New Alliance to Develop Open Standard for the Smart Home

In a joint press release, ABB, Bosch, Cisco, and LG have announced they are working together to create an “open architecture for data exchange….for home automation, security, healthcare, and entertainment services”.

The alliance aims to produce a “common language that allows the appliances to communicate with each other” and will integrate other standards like WiFi, ZigBee and KNX.

This paragraph could have been pulled straight from my 2008 “Smart Home Utopia” piece…

In the future, anyone who buys a new refrigerator, washing machine, heating system, or other type of electrical appliance featuring the consortium’s certificate of compatibility can expect that the appliance will interact and be compatible with the other appliances already in their smart home.

Read on for all the details in the full press release and cross everything you’ve got that this really could be the open standard we’ve been waiting for…
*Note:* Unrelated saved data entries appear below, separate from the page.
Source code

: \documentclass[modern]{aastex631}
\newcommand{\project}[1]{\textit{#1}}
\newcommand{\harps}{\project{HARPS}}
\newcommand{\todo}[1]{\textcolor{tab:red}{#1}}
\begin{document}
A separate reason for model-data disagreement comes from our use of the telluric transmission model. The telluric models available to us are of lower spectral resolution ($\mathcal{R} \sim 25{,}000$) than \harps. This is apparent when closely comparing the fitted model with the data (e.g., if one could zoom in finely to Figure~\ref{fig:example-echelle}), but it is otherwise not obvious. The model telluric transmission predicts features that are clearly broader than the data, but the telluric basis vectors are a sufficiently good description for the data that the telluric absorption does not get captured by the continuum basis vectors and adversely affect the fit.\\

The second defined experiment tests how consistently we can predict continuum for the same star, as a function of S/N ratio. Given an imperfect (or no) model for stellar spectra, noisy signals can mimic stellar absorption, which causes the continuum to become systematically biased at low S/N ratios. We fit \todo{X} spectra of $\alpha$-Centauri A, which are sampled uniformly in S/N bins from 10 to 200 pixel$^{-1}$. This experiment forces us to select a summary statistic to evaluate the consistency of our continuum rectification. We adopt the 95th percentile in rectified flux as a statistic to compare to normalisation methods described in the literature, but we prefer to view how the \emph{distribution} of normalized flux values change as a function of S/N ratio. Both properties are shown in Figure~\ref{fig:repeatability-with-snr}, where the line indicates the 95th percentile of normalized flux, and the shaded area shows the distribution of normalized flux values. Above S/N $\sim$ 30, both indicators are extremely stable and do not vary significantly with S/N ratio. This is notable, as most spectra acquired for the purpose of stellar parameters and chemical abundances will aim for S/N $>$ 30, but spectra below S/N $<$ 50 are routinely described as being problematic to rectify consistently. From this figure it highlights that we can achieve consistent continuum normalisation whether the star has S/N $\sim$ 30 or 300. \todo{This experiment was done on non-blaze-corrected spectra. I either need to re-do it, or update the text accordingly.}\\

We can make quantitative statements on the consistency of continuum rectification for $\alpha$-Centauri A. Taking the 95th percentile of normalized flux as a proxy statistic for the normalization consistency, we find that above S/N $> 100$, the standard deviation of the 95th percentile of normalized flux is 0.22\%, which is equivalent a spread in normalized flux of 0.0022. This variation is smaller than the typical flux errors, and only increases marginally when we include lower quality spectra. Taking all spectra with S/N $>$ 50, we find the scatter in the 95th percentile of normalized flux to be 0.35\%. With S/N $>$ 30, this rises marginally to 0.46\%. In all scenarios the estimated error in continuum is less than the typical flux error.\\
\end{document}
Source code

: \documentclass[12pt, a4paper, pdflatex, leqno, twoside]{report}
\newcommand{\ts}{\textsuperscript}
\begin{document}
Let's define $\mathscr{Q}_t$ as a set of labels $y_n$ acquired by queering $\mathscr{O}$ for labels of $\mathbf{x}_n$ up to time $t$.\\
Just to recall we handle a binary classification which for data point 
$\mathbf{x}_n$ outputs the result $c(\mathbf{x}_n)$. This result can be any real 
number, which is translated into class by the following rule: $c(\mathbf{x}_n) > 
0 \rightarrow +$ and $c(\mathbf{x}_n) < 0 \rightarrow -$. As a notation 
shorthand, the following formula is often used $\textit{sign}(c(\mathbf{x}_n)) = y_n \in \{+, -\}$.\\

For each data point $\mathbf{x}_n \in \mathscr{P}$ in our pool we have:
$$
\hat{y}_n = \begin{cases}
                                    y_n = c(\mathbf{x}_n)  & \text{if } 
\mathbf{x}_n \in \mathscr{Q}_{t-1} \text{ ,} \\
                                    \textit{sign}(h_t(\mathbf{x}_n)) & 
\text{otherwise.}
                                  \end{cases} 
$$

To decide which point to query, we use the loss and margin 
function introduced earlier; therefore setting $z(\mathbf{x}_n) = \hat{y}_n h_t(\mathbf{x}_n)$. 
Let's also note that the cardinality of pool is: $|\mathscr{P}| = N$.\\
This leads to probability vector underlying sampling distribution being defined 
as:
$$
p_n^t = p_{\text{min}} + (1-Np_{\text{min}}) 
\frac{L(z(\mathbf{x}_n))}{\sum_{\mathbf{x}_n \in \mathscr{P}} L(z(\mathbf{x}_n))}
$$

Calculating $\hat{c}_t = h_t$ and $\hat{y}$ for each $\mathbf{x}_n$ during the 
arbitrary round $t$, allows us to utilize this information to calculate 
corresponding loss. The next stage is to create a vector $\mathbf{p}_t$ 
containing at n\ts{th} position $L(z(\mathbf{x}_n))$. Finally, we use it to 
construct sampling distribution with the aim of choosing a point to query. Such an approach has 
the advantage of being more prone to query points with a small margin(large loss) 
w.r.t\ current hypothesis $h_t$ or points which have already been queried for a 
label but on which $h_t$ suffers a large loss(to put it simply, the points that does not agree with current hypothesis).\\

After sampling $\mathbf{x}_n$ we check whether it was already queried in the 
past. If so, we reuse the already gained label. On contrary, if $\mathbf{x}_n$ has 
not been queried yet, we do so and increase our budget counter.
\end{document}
Stuttgart and Munich – ABB, Bosch, Cisco, and LG aim to set up a consortium to provide a software platform for smart homes. The companies have now signed a memorandum of understanding to this effect. The plan is subject to approval by the antitrust authorities.

Under the memorandum, the parties intend to develop an open architecture for data exchange. The software platform would allow diverse devices and services to interoperate, and to exchange information with each other. Application software distribution will also be enabled. This will allow appliances and devices made by different manufacturers to be part of home automation, security, healthcare, and entertainment services. A common platform such as this has not been available up to now, making it a challenge for appliances and devices – light switches, motorized roller blinds, washing machines, multimedia equipment, smartphones, and tablets – to communicate with each other or to simply exchange information over the internet in a standardized way. The common platform is one more step toward the internet of things for the home, in which physical objects will be networked.

The software platform is intended to make the standard available to all manufacturers, software developers, and service providers. It is intended to unite diverse services in areas such as energy management, security technology, and convenience and consumer electronics. This will enable new business models: software developers, for example, will be able to develop diverse apps for these areas. And in the future, end-users wanting to have automated control for their electronic appliances in residential buildings will no longer have to choose between different technologies.

Safety, convenience, efficiency
Thanks to sensors and software, for example, a smart home will be able to detect things such as upstairs windows that are still open, and combine this information with weather forecasts on the internet to close the windows and lower the blinds before a thunderstorm breaks. To give another example, during vacations, the controls can switch on lights at random to deter burglars. What is more, if a motion sensor is triggered, the smart home can alert a security service and feed a video stream to the owner’s smartphone.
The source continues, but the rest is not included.